Eurovia : Power Road ou la “route à énergie positive” se lance

Après la route revêtue de panneaux photovoltaïques transformant l’énergie solaire en électricité, voici venu Eurovia. La branche spécialisée dans les infrastructures de Vinci lance son propre concept "Power Road".
Au-delà de son attrayant qualificatif, la "route à énergie positive" Power Road se veut simple: « Entre 5 et 7 cm sous la “peau” de la route, nos équipes sont amenées à poser des tubes polymères contenant un fluide caloporteur. Leur but: capter l’énergie solaire pour les restituer au moyen d’un échangeur thermique sous forme de chauffage ou de rafraîchissement », explique Ivan Drouadaine, directeur technique et de la recherche d’Eurovia.

En sous-couche de route et stockable

Imprégné par les réflexions et actions menées en faveur de l’environnement, Eurovia apporte, après 4 années d'études, sa solution en sous-couche de la route la différenciant ainsi de sa prédécesseur Wattway (un revêtement de bitume composé de panneaux photovoltaïques et destiné à produire de l’électricité, voir Forum Chantiers n°112, page 6). « L’originalité de cette “brique technologique” n’est pas tant dans sa fonction de capter de l’énergie que dans sa capacité à la stocker », précise-t-il. À la fois capteur d’énergie et émetteur de chaleur, selon les saisons de son utilisation, le Power Road s’avère équipé d’une sonde géothermique verticale permettant de réserver l’énergie emprisonnée dans les tubes polymères et de la diffuser au fil des besoins, même bien plus tard.

Eurovia lance un système de routes capteur d'énergie solaire.

Power Road ambitionne non seulement de contribuer à chauffer les bâtiments publics et privés, mais entend aussi combattre les îlots de chaleur urbains.

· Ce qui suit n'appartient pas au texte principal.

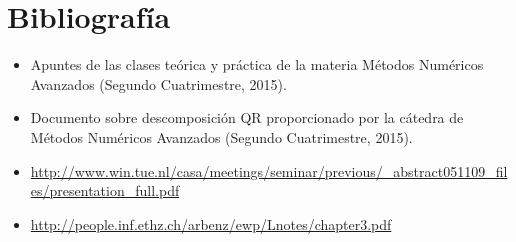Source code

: \documentclass[a4paper,10pt,spanish]{article}
\begin{document}
\pagebreak

\section{Bibliografía}
\begin{itemize}

\item Apuntes de las clases teórica y práctica de la materia Métodos Numéricos Avanzados (Segundo Cuatrimestre, 2015).

\item Documento sobre descomposición QR proporcionado por la cátedra de Métodos Numéricos Avanzados (Segundo Cuatrimestre, 2015).

\item \url{http://www.win.tue.nl/casa/meetings/seminar/previous/_abstract051109_files/presentation_full.pdf}

\item \url{http://people.inf.ethz.ch/arbenz/ewp/Lnotes/chapter3.pdf}

\end{itemize}

\pagebreak
\end{document}
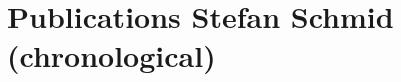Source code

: \documentclass[10pt]{article}
\begin{document}
\section*{Publications Stefan Schmid (chronological)}

\end{document}
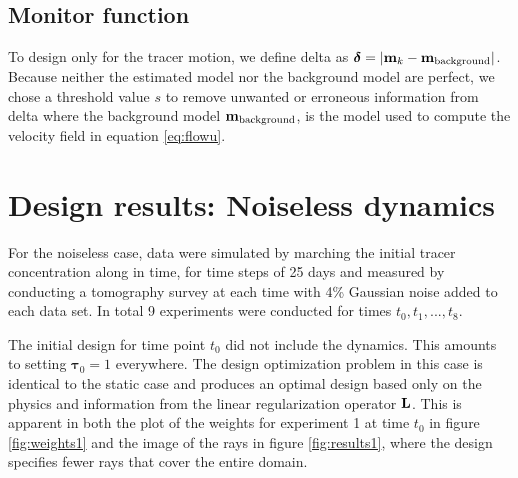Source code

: \documentclass[11pt]{article}
\newcommand{\bfL}	{{\bf{L}}}
\newcommand{\bfm}	{{\bf{m}}}
\newcommand{\bftau}      {{\boldsymbol \tau}}
\newcommand{\bfdelta}	 { { \boldsymbol \delta} }
\begin{document}
\subsection{Monitor function}

To design only for the tracer motion, we define delta as $\bfdelta = |\bfm_{k} -\bfm_{\text{background}}|$. Because  neither the estimated model nor the background model are perfect, we  chose a threshold value $s$ to remove unwanted or erroneous information from delta 
where the background model $\bfm_{\text{background}} $, is the model used to compute the velocity field in equation \eqref{eq:flowu}.

\section{Design results: Noiseless dynamics}
\label{sec:Results}
For the noiseless case, data were simulated by marching  the initial tracer concentration along in time, for time steps of 25 days and measured by conducting a tomography survey at each time with 4\% Gaussian noise added to each data set. In total 9 experiments were conducted for times $t_0,t_1,...,t_8$. 


The initial design for time point $t_0$ did not include the dynamics. This amounts to  setting $\bftau_0 = 1$ everywhere. The design optimization problem in this case is  identical to the static case and produces an optimal design based only on the physics and information from the linear regularization operator $\bfL$. This is apparent in both the plot of the weights for experiment 1 at time  $t_0$ in figure \ref{fig:weights1} and the image of the rays in figure \ref{fig:results1}, where the design specifies fewer rays that cover the entire domain. 
\end{document}
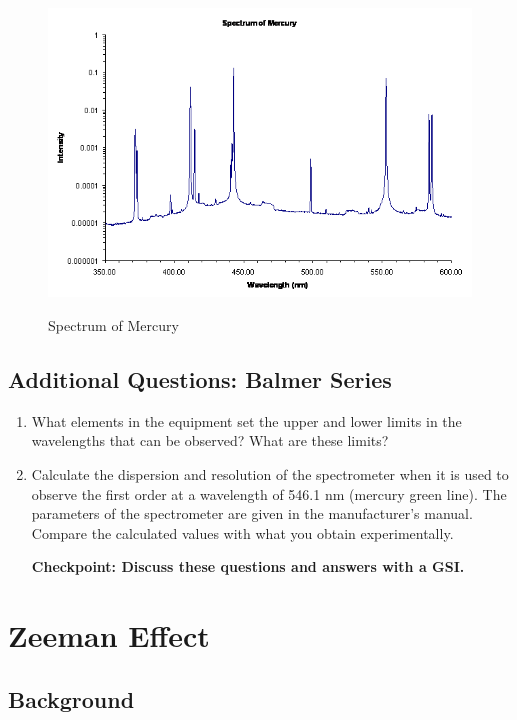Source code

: \documentclass{../lab}
\begin{document}
\begin{figure}[h]
    \centering
    \href{http://experimentationlab.berkeley.edu/sites/default/files/images/Atmimage015.gif}{\includegraphics[width=0.8\linewidth]{images/Atmimage015.png}}
    \caption{Spectrum of Mercury}
    \label{fig:Atmimage015}
\end{figure}

\subsection{Additional Questions: Balmer Series}

\begin{enumerate}
    \item What elements in the equipment set the upper and lower limits in the wavelengths that can be observed? What are these limits?

    \item Calculate the dispersion and resolution of the spectrometer when it is used to observe the first order at a wavelength of 546.1 nm (mercury green line). The parameters of the spectrometer are given in the manufacturer's manual. Compare the calculated values with what you obtain experimentally.
    
    \textbf{Checkpoint: Discuss these questions and answers with a GSI.}

\end{enumerate}

\section{Zeeman Effect}

\subsection{Background}
\end{document}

Testé à Gilley dans le Doubs et sur l’A10 au niveau du péage de Saint-Arnoult dans les Yvelines depuis 2016 sur des chaussées bitumineuses et souples, Power Road a permis notamment d’analyser son potentiel de captage entre 150 et 250 W/m² pour une radiation solaire oscillant entre 250 et 1 000 W/m². « Ceci équivaudrait à assurer le chauffage et l’eau chaude d’un logement de 70 m² ou le déneigement d’une surface de 2 500 m² pendant un an », image Pierre Anjolras, président d'Eurovia France.

100 % du chauffage pour 1 000 m²

Power Road se destine ainsi à agrémenter les routes innervant les éco-quartiers, les lotissements, les centres commerciaux, les centres-villes et les infrastructures municipales. C’est une solution de captation énergétique puisant dans une ressource inépuisable de plus, de plus, certes « mais celle-ci apporte son système de stockage et sa fabrication est elle-même sobre en énergie, complète Clara Lorinquer, directrice de l'Environnement et de la Qualité d'Eurovia. Nos premières mises en œuvre ont été réalisées avec 20 % d’enrobés recyclés, sachant que Power Road a été conçu pour supporter jusqu'à jusqu’à 50 % avec ce type de matériau ».

Autour de 250 € le mètre carré

Transition amenant le groupe à rappeler sa volonté d’adéquation avec la loi sur la transition énergétique pour la croissance verte. Promulguée en août 2015, elle a fixé à 50 % l’augmentation de la capacité installée des énergies renouvelables d'ici 2023.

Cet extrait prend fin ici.